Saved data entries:

___

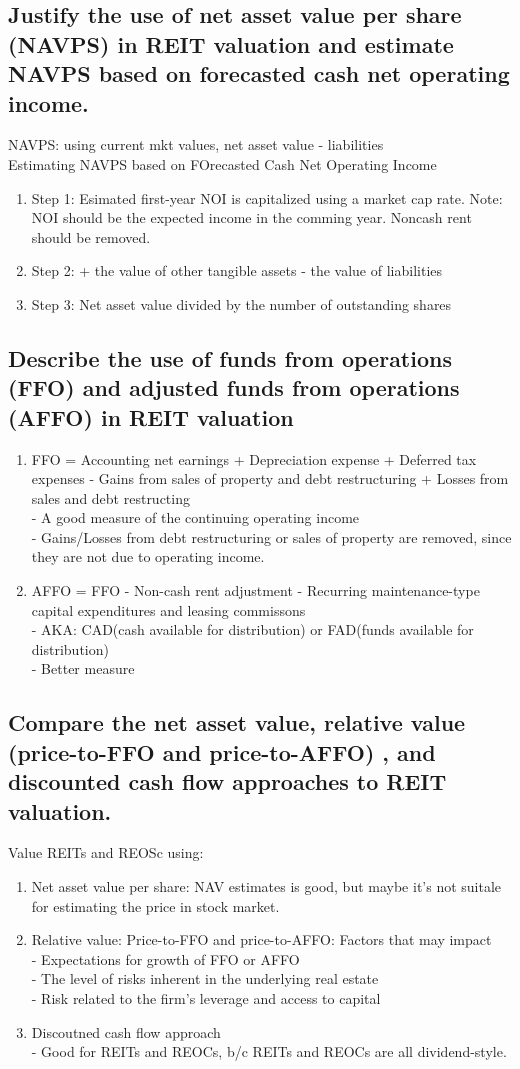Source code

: \documentclass{article}
\newcommand{\be}{\begin{enumerate}}
\newcommand{\ee}{\end{enumerate}}
\begin{document}
\subsection{Justify the use of net asset value per share (NAVPS) in REIT valuation and estimate
NAVPS based on forecasted cash net operating income.}
NAVPS: using current mkt values, net asset value - liabilities
\\ Estimating NAVPS based on FOrecasted Cash Net Operating Income
\be
    \item Step 1: Esimated first-year NOI is capitalized using a market cap rate. Note: 
    NOI should be the expected income in the comming year. Noncash rent should be removed.
    \item Step 2: + the value of other tangible assets - the value of liabilities
    \item Step 3: Net asset value divided by the number of outstanding shares
\ee
\subsection{Describe the use of funds from operations (FFO) and adjusted funds from operations
(AFFO) in REIT valuation}
\be
    \item FFO = Accounting net earnings + Depreciation expense + Deferred tax expenses
    - Gains from sales of property and debt restructuring + Losses from sales and debt restructing
    \\ - A good measure of the continuing operating income
    \\ - Gains/Losses from debt restructuring or sales of property are removed, since they are not due to operating income.
    \item AFFO = FFO - Non-cash rent adjustment - Recurring maintenance-type capital expenditures
    and leasing commissons
    \\ - AKA: CAD(cash available for distribution) or FAD(funds available for distribution)
    \\ - Better measure
\ee
\subsection{Compare the net asset value, relative value (price-to-FFO and price-to-AFFO)
, and discounted cash flow approaches to REIT valuation.}
Value REITs and REOSc using:
\be
    \item Net asset value per share: NAV estimates is good, but maybe it's not suitale
    for estimating the price in stock market.
    \item Relative value: Price-to-FFO and price-to-AFFO: Factors that may impact
    \\- Expectations for growth of FFO or AFFO
    \\- The level of risks inherent in the underlying real estate
    \\- Risk related to the firm's leverage and access to capital
    \item Discoutned cash flow approach
    \\- Good for REITs and REOCs, b/c REITs and REOCs are all dividend-style.
\ee
\end{document}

___

Each entry above must be printed exactly, apart from its pictures.

Result:
Source code

: \documentclass{article}
\newcommand{\be}{\begin{enumerate}}
\newcommand{\ee}{\end{enumerate}}
\begin{document}
\subsection{Justify the use of net asset value per share (NAVPS) in REIT valuation and estimate
NAVPS based on forecasted cash net operating income.}
NAVPS: using current mkt values, net asset value - liabilities
\\ Estimating NAVPS based on FOrecasted Cash Net Operating Income
\be
    \item Step 1: Esimated first-year NOI is capitalized using a market cap rate. Note: 
    NOI should be the expected income in the comming year. Noncash rent should be removed.
    \item Step 2: + the value of other tangible assets - the value of liabilities
    \item Step 3: Net asset value divided by the number of outstanding shares
\ee
\subsection{Describe the use of funds from operations (FFO) and adjusted funds from operations
(AFFO) in REIT valuation}
\be
    \item FFO = Accounting net earnings + Depreciation expense + Deferred tax expenses
    - Gains from sales of property and debt restructuring + Losses from sales and debt restructing
    \\ - A good measure of the continuing operating income
    \\ - Gains/Losses from debt restructuring or sales of property are removed, since they are not due to operating income.
    \item AFFO = FFO - Non-cash rent adjustment - Recurring maintenance-type capital expenditures
    and leasing commissons
    \\ - AKA: CAD(cash available for distribution) or FAD(funds available for distribution)
    \\ - Better measure
\ee
\subsection{Compare the net asset value, relative value (price-to-FFO and price-to-AFFO)
, and discounted cash flow approaches to REIT valuation.}
Value REITs and REOSc using:
\be
    \item Net asset value per share: NAV estimates is good, but maybe it's not suitale
    for estimating the price in stock market.
    \item Relative value: Price-to-FFO and price-to-AFFO: Factors that may impact
    \\- Expectations for growth of FFO or AFFO
    \\- The level of risks inherent in the underlying real estate
    \\- Risk related to the firm's leverage and access to capital
    \item Discoutned cash flow approach
    \\- Good for REITs and REOCs, b/c REITs and REOCs are all dividend-style.
\ee
\end{document}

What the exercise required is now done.